Politik

Bayern ignoriert Fahrverbote Söder muss wohl nicht in Zwangshaft

126661026.jpg

Bayerns Ministerpräsident Söder kann erst mal aufatmen - trotz dicker Luft im Freistaat.

(Foto: picture alliance/dpa)

Bayern ist per Gerichtsurteil zu Diesel-Fahrverboten in München verpflichtet, weigert sich aber, diese einzuführen. Ein bayerisches Gericht fragt daraufhin beim Europäischen Gerichtshof nach, ob man Politiker notfalls in Zwangshaft nehmen könne. Die Antwort fällt beruhigend für den Ministerpräsidenten aus.

Bayerns Ministerpräsident Markus Söder von der CSU muss wohl keine Zwangshaft wegen Verstößen gegen EU-Umweltrecht fürchten: Der zuständige Gutachter am Europäischen Gerichtshof (EuGH) erklärte, mangels gesetzlicher Grundlage in Deutschland sei es nicht möglich, Politiker oder Amtsträger zur Durchsetzung von EU-Recht zeitweise ins Gefängnis zu schicken.

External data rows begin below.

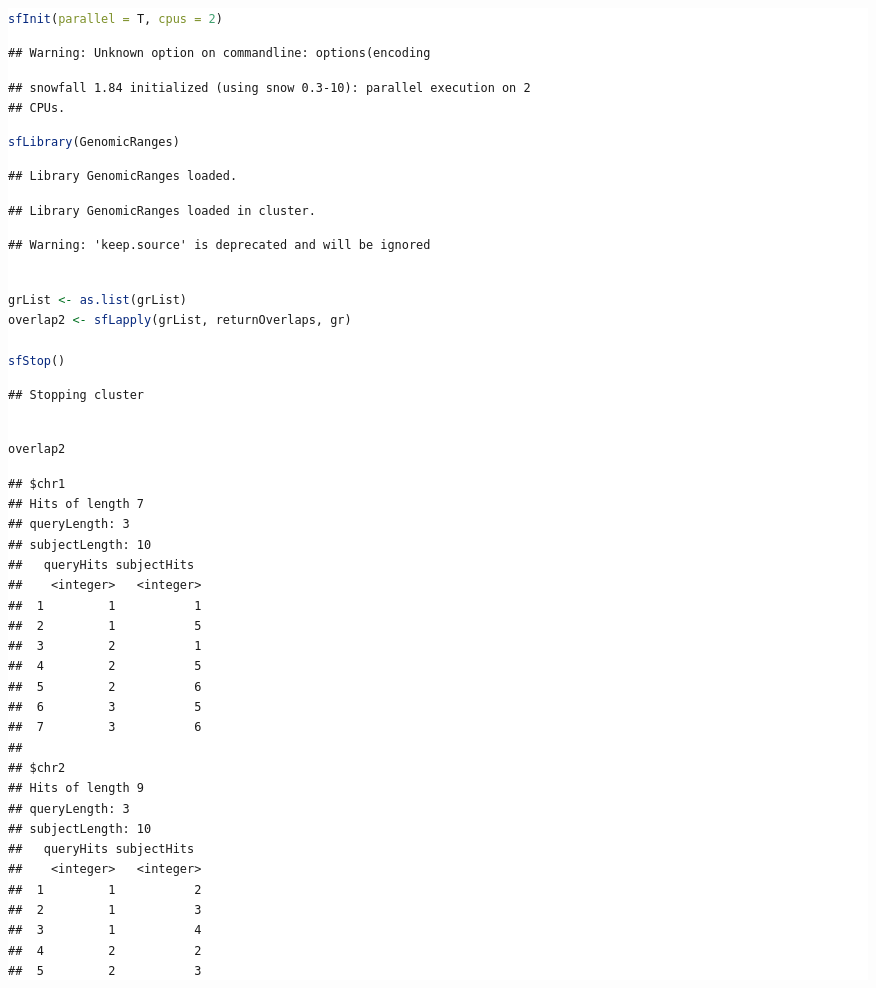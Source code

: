 
```r
sfInit(parallel = T, cpus = 2)
```

```
## Warning: Unknown option on commandline: options(encoding
```

```
## snowfall 1.84 initialized (using snow 0.3-10): parallel execution on 2
## CPUs.
```

```r
sfLibrary(GenomicRanges)
```

```
## Library GenomicRanges loaded.
```

```
## Library GenomicRanges loaded in cluster.
```

```
## Warning: 'keep.source' is deprecated and will be ignored
```

```r

grList <- as.list(grList)
overlap2 <- sfLapply(grList, returnOverlaps, gr)

sfStop()
```

```
## Stopping cluster
```

```r

overlap2
```

```
## $chr1
## Hits of length 7
## queryLength: 3
## subjectLength: 10
##   queryHits subjectHits 
##    <integer>   <integer> 
##  1         1           1 
##  2         1           5 
##  3         2           1 
##  4         2           5 
##  5         2           6 
##  6         3           5 
##  7         3           6 
## 
## $chr2
## Hits of length 9
## queryLength: 3
## subjectLength: 10
##   queryHits subjectHits 
##    <integer>   <integer> 
##  1         1           2 
##  2         1           3 
##  3         1           4 
##  4         2           2 
##  5         2           3 
```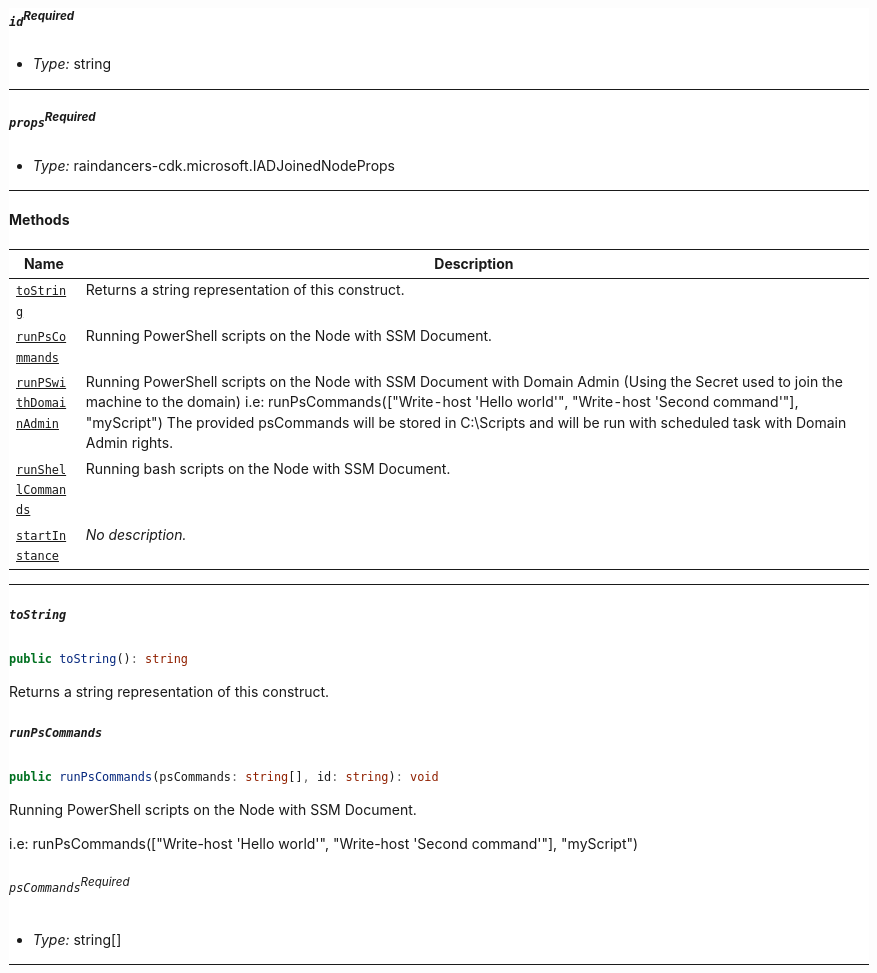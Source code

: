 ##### `id`<sup>Required</sup> <a name="id" id="raindancers-cdk.microsoft.ADDomainJoinedWindowsNode.Initializer.parameter.id"></a>

- *Type:* string

---

##### `props`<sup>Required</sup> <a name="props" id="raindancers-cdk.microsoft.ADDomainJoinedWindowsNode.Initializer.parameter.props"></a>

- *Type:* raindancers-cdk.microsoft.IADJoinedNodeProps

---

#### Methods <a name="Methods" id="Methods"></a>

| **Name** | **Description** |
| --- | --- |
| <code><a href="#raindancers-cdk.microsoft.ADDomainJoinedWindowsNode.toString">toString</a></code> | Returns a string representation of this construct. |
| <code><a href="#raindancers-cdk.microsoft.ADDomainJoinedWindowsNode.runPsCommands">runPsCommands</a></code> | Running PowerShell scripts on the Node with SSM Document. |
| <code><a href="#raindancers-cdk.microsoft.ADDomainJoinedWindowsNode.runPSwithDomainAdmin">runPSwithDomainAdmin</a></code> | Running PowerShell scripts on the Node with SSM Document with Domain Admin (Using the Secret used to join the machine to the domain) i.e: runPsCommands(["Write-host 'Hello world'", "Write-host 'Second command'"], "myScript") The provided psCommands will be stored in C:\Scripts and will be run with scheduled task with Domain Admin rights. |
| <code><a href="#raindancers-cdk.microsoft.ADDomainJoinedWindowsNode.runShellCommands">runShellCommands</a></code> | Running bash scripts on the Node with SSM Document. |
| <code><a href="#raindancers-cdk.microsoft.ADDomainJoinedWindowsNode.startInstance">startInstance</a></code> | *No description.* |

---

##### `toString` <a name="toString" id="raindancers-cdk.microsoft.ADDomainJoinedWindowsNode.toString"></a>

```typescript
public toString(): string
```

Returns a string representation of this construct.

##### `runPsCommands` <a name="runPsCommands" id="raindancers-cdk.microsoft.ADDomainJoinedWindowsNode.runPsCommands"></a>

```typescript
public runPsCommands(psCommands: string[], id: string): void
```

Running PowerShell scripts on the Node with SSM Document.

i.e: runPsCommands(["Write-host 'Hello world'", "Write-host 'Second command'"], "myScript")

###### `psCommands`<sup>Required</sup> <a name="psCommands" id="raindancers-cdk.microsoft.ADDomainJoinedWindowsNode.runPsCommands.parameter.psCommands"></a>

- *Type:* string[]

---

Hintergrund des Streits ist der Luftreinhalteplan für München. Auf Klage der Deutschen Umwelthilfe hatten die Gerichte auf bestimmten Straßen Fahrverbote für Diesel-Pkw gefordert, damit die Schadstoffgrenzwerte eingehalten werden. Der Freistaat Bayern setzt dies bislang nicht um.

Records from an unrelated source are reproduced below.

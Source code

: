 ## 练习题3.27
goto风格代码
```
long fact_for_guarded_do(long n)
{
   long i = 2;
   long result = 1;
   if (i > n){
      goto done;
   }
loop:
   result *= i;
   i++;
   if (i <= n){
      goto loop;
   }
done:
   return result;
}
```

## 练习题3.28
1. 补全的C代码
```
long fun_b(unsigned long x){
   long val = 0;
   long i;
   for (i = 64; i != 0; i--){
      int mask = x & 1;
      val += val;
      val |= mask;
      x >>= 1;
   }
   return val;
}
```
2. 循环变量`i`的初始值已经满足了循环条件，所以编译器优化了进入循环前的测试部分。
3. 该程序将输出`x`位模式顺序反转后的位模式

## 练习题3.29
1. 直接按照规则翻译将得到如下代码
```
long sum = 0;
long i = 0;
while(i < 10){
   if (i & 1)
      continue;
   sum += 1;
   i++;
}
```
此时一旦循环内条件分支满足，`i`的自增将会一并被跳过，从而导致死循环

Der bayerische Verwaltungsgerichtshof (VGH) in München hatte im November der Landesregierung eine Verletzung ihrer Amtspflichten vorgeworfen. Zwangsgelder blieben ohne Wirkung, weil der Freistaat Bayern diese letztlich an sich selber überweist. Nach der EU-Luftrichtlinie sollen die Gerichte "alle erforderlichen Maßnahmen" treffen, damit die Schadstoffgrenzwerte eingehalten werden.

Zwangshaft steht nicht zur Debatte

Beim EuGH fragte der VGH daher an, ob dies als letztes Mittel auch die Androhung einer Zwangshaft umfasst, etwa für Ministerpräsident Markus Söder von der CSU und Umweltminister Thorsten Glauber, ebenfalls Mitglied bei den Christsozialen. Der zuständige EuGH-Generalanwalt Henrik Saugmandsgaard Øe sagt in dem Gutachten aber nun klar, die Zwangshaft gehöre nicht zu den "erforderlichen Maßnahmen".

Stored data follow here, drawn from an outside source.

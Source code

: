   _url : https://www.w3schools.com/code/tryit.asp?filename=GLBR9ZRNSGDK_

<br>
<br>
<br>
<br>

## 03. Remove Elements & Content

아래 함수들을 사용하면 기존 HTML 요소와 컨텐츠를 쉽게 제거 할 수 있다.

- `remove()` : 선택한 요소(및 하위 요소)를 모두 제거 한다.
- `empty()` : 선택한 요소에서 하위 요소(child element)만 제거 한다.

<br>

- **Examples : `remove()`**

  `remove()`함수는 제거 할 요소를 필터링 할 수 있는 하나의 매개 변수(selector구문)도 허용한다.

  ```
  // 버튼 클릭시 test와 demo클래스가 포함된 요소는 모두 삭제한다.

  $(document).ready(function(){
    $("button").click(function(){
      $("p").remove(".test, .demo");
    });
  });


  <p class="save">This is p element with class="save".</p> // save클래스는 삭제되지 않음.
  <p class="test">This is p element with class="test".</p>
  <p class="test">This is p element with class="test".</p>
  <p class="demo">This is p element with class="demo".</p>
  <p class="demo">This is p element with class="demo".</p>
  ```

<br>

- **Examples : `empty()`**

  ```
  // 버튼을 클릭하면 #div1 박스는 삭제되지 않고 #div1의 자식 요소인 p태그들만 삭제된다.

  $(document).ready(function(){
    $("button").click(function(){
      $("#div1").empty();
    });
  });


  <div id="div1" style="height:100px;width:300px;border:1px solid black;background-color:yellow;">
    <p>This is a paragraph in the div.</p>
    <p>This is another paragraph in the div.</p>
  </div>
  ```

Zwar könne die Weigerung des Freistaats Bayern, das Urteil umzusetzen, gravierende Folgen haben, auch für die Gesundheit und das Leben der Menschen. Zwangshaft ohne klare gesetzliche Regelung in Deutschland widerspräche jedoch der Grundrechtecharta der Europäischen Union, die auch das Recht auf Freiheit garantiert. Das Gutachten ist noch kein Urteil. Dieses wird erst in einigen Wochen erwartet. Häufig folgen die obersten EU-Richter jedoch ihren zuständigen Generalanwälten.